The past days I've been working with Azure Caching. Good practice is to use the local cache functionality to prevent roundtrips to the distributed cache.

As can be read in the documentation; when you make a call to dataCache.Get(...), the application first checks if a version in the local cache is available and, if not, the object is retrieved from the distributed cache. The problem is that the local version can be older than the distributed version of the object. To solve this problem, the method 'dataCache.GetIfNewer(...)' is available that can be used to check if the version of the local object differs from the distributed version and, if it does, it returns the new object.

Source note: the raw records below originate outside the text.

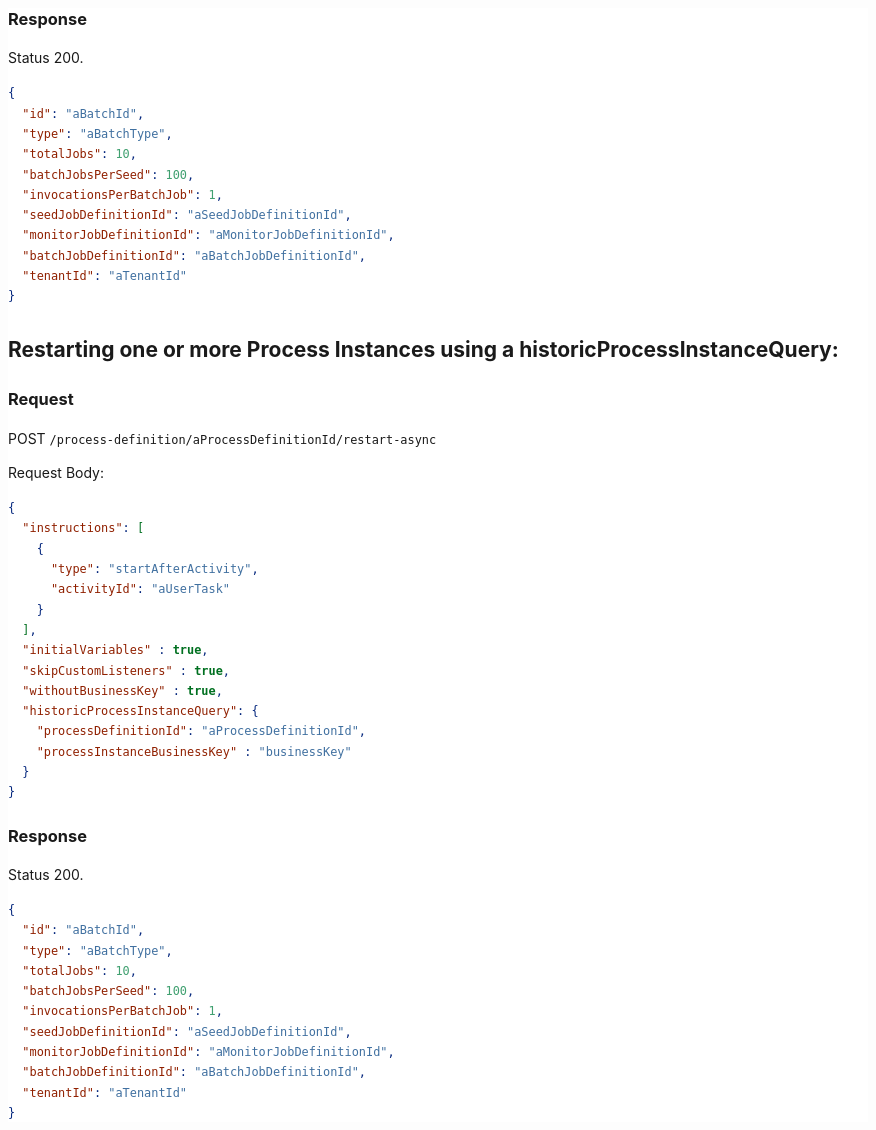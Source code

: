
 ```json
```

### Response

Status 200.

```json
{
  "id": "aBatchId",
  "type": "aBatchType",
  "totalJobs": 10,
  "batchJobsPerSeed": 100,
  "invocationsPerBatchJob": 1,
  "seedJobDefinitionId": "aSeedJobDefinitionId",
  "monitorJobDefinitionId": "aMonitorJobDefinitionId",
  "batchJobDefinitionId": "aBatchJobDefinitionId",
  "tenantId": "aTenantId"
}
```

## Restarting one or more Process Instances using a historicProcessInstanceQuery:

### Request

POST `/process-definition/aProcessDefinitionId/restart-async`

Request Body:

```json
{
  "instructions": [
    {
      "type": "startAfterActivity",
      "activityId": "aUserTask"
    }
  ],
  "initialVariables" : true,
  "skipCustomListeners" : true,
  "withoutBusinessKey" : true,
  "historicProcessInstanceQuery": {
    "processDefinitionId": "aProcessDefinitionId",
    "processInstanceBusinessKey" : "businessKey"
  }
}
```
### Response

Status 200.

```json
{
  "id": "aBatchId",
  "type": "aBatchType",
  "totalJobs": 10,
  "batchJobsPerSeed": 100,
  "invocationsPerBatchJob": 1,
  "seedJobDefinitionId": "aSeedJobDefinitionId",
  "monitorJobDefinitionId": "aMonitorJobDefinitionId",
  "batchJobDefinitionId": "aBatchJobDefinitionId",
  "tenantId": "aTenantId"
}
```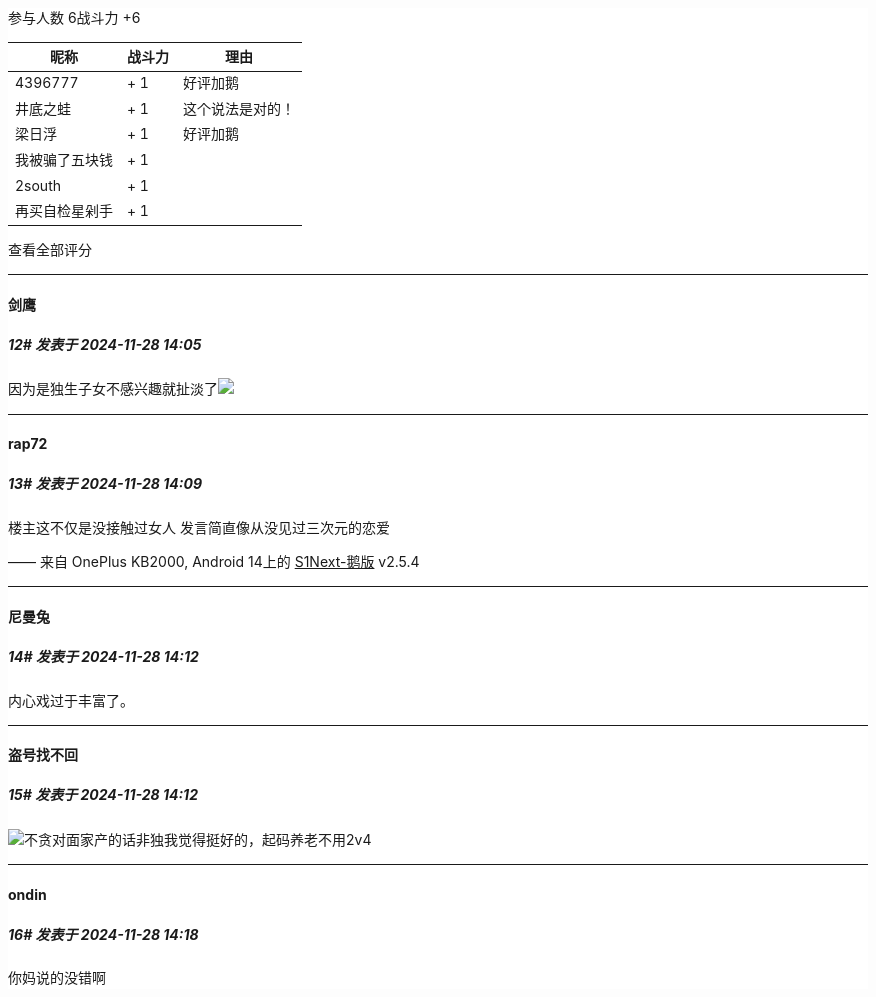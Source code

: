  参与人数 6战斗力 +6

|昵称|战斗力|理由|
|----|---|---|
| 4396777| + 1|好评加鹅|
| 井底之蛙| + 1|这个说法是对的！|
| 梁日浮| + 1|好评加鹅|
| 我被骗了五块钱| + 1||
| 2south| + 1||
| 再买自检星剁手| + 1||

查看全部评分

*****

####  剑鹰  
##### 12#       发表于 2024-11-28 14:05

因为是独生子女不感兴趣就扯淡了<img src="https://static.saraba1st.com/image/smiley/face2017/001.png" referrerpolicy="no-referrer">

*****

####  rap72  
##### 13#       发表于 2024-11-28 14:09

楼主这不仅是没接触过女人 发言简直像从没见过三次元的恋爱

—— 来自 OnePlus KB2000, Android 14上的 [S1Next-鹅版](https://github.com/ykrank/S1-Next/releases) v2.5.4

*****

####  尼曼兔  
##### 14#       发表于 2024-11-28 14:12

内心戏过于丰富了。

*****

####  盗号找不回  
##### 15#       发表于 2024-11-28 14:12

<img src="https://static.saraba1st.com/image/smiley/face2017/001.png" referrerpolicy="no-referrer">不贪对面家产的话非独我觉得挺好的，起码养老不用2v4

*****

####  ondin  
##### 16#       发表于 2024-11-28 14:18

你妈说的没错啊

So far, so good...now my questions; I've created two seperate applications (app A en app B) to test the Azure Caching mechanism. Both applications run on two different (physical) locations so they both have their own local-cache but they both use the same distributed cache.

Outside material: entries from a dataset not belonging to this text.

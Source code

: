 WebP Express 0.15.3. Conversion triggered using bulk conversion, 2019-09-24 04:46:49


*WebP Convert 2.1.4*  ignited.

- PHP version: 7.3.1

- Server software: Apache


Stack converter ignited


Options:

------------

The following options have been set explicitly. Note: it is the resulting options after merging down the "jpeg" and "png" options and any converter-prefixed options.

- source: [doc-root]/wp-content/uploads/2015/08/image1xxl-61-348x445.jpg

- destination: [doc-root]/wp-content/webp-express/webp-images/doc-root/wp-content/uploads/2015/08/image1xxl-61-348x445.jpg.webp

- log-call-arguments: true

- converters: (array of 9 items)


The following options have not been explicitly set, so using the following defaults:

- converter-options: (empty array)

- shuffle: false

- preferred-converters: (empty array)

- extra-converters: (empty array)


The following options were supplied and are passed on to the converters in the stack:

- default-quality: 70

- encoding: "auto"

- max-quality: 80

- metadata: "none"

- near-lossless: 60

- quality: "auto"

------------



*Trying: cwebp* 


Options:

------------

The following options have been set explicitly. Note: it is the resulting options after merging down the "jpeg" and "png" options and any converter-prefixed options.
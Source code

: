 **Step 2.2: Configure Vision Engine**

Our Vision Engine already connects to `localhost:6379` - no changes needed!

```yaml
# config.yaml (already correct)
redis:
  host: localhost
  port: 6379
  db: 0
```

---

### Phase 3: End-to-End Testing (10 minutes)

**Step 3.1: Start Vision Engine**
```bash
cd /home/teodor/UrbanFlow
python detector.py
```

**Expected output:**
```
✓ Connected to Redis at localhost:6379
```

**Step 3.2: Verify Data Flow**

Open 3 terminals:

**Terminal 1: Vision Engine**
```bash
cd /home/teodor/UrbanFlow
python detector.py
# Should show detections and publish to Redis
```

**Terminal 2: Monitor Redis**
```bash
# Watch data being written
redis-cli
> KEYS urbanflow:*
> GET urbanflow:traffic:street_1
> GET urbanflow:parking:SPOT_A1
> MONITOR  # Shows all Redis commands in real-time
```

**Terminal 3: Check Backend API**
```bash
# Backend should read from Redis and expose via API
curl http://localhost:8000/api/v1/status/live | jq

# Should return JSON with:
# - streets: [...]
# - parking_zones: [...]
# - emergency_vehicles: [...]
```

Is it true that something has changed in the process of invalidating the local cache? I've tested the following scenario and found out that the local cache is update automatically:

  • App A stores the value "123" in the distributed cache using the key "CacheTest"
  • App B uses the dataCache.Get(...) method to retrieve the object for the key "CacheTest" which cannot be found in the local cache so it is retrieved from the distributed cache en returns the object with value "123".
  • App A changes the object with key "CacheTest" to the value "456"
  • App B uses the datacache.Get(...) method to (again) retrieve the object. Because the object should be in the local cache, I would expect the value "123" but it returns the new value "456"!

How strange is that? Is something changed in Azure Caching lately? And yes...I'm sure that I've turned on local caching and yes, I've set the time-out on the local cache to 3600 seconds (1 hour).

Can somebody confirm that Azure Caching has been changed?

Edit for Nick: So what you're saying is that the next lines of code that I've found on a Dutch Microsoft site are nonsense? When the local-cache is updated automatically, there's no need to call the 'GetIfNewer' method: http://www.dotnetmag.nl/Artikel/1478/Windows-Azure-AppFabric-Caching

/// 
/// Ensures that the newest version of a cached object is returned 
/// from either the local cache or the distrbuted cache.
/// 
public TCachedObjectType GetNewest<TCachedObjectType>(string key) : 
   where TCachedObjectType : class
{
DataCacheItemVersion version;

// Gets cached object from local cache if it exists.
// Otherwise gets cached object from distributed cache and 
// adds it to local cache.
object cachedObject = cache.Get(key, out version); 

// Gets cached object from distributed cached if it is newer
// than given version. 
// If newer it adds it to local cache.
object possiblyNewerCachedObject = 
     cache.GetIfNewer(key, ref version);

if (possiblyNewerCachedObject != null)
{
    // Cached object from distributed cache is newer 
    // than cached object from local cache.
    cachedObject = possiblyNewerCachedObject;
}

return cachedObject as TCachedObjectType;
}
1

1 Answers

1
votes

If the described behaviour is the same as appfabric velocity, the behaviour described is as expected. When local caching is enabled it means that when a given node requests a cache item from the distributed cache, it asks the distributed cache what the current version is. If the locally cached version matches the distributed version, it returns the data from the local cache. If not, it retrieves the latest value from the distributed cache, caches it locally and then returns it. The idea is that if any node updates the key, all nodes will always be ensured to get the latest version even if appfabric had already cached them locally. The distributed cache keeps track of the latest versions and where their data is stored.